13 In a single judge decision in Davis v Minister for Immigration and Multicultural and Indigenous Affairs [2004] FCA 686 Dowsett J said:
‘The applicant and Mr Davis had been living together for more than six months at the relevant time. The Tribunal was aware of the evidentiary significance of this fact and referred to it expressly in its reasons. See para 39. However that provision did not fetter the power of the tribunal to determine the weight to be given to other evidence. Even in the absence of a provision such as subregulation 1.1(5)A(5), it would obviously be necessary to give great weight to the fact that the parties had lived together for a substantial period of time prior to the application. There is no reason to believe that the Tribunal did not do so.
14 Then in Lumanovska v Minister for Immigration and Multicultural and Indigenous Affairs [2003] FCA 1321, an earlier decision of Gray J, his Honour said at [17]:
‘It is plain from an examination of the passage from the Tribunal’s reasons that I have already quoted that the Tribunal did precisely what was required by reg 1.15A(5). In the heading to that portion of its reasons for judgment, the Tribunal expressly noted that subreg (5) provided that living together at the same address for six months or longer is to be taken to be strong evidence that a relationship is genuine and continuing. It then proceeded to engage in the balancing exercise to see whether other evidence that it had as to the nature of the relationship outweighed this strong evidence. It recited that the parties had not lived together as husband and wife in the first four years of their marriage. While accepting that they had shared a house in Kirkham Road since February 2002, the Tribunal found it was not satisfied that the applicant and the nominator then lived together as husband and wife.’

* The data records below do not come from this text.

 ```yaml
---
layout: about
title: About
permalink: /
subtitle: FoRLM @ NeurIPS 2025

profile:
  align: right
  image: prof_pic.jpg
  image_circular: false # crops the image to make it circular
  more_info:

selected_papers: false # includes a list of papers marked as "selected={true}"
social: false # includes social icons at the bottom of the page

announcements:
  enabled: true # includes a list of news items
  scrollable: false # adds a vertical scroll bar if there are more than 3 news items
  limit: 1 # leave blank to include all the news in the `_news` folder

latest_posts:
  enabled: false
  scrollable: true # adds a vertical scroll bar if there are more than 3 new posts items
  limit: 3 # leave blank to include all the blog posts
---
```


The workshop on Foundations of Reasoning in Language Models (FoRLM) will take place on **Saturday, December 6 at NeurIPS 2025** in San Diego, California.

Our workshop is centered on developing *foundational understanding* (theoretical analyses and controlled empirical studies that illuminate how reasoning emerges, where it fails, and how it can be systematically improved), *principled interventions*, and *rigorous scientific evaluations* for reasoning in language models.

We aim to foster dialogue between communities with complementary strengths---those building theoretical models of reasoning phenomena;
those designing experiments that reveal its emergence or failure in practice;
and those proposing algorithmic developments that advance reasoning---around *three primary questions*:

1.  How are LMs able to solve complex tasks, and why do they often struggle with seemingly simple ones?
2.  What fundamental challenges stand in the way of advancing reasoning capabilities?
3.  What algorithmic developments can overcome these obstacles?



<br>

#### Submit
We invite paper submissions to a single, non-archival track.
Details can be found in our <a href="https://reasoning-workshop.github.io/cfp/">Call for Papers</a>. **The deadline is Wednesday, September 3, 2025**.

15 In this case, the Tribunal has made express reference to the requirement of subreg 1.15A(5) that:
‘...living together at the same address for 6 months or longer is to be taken to be strong evidence that a relationship is genuine and continuing...’
However, it set against that other evidence before it and its satisfaction that that evidence established that the relationship was not genuine and continuing at the time of the application.”
It was argued that Regulation 1.15A(5) creates a statutory presumption.
In the present case it was submitted the Tribunal failed "entirely to consider the operation of s.1.15A(5) and that this amounts to jurisdictional error." Reference was made to Ho v Minister for Immigration & Anor [2006] FMCA 1285 (Ho).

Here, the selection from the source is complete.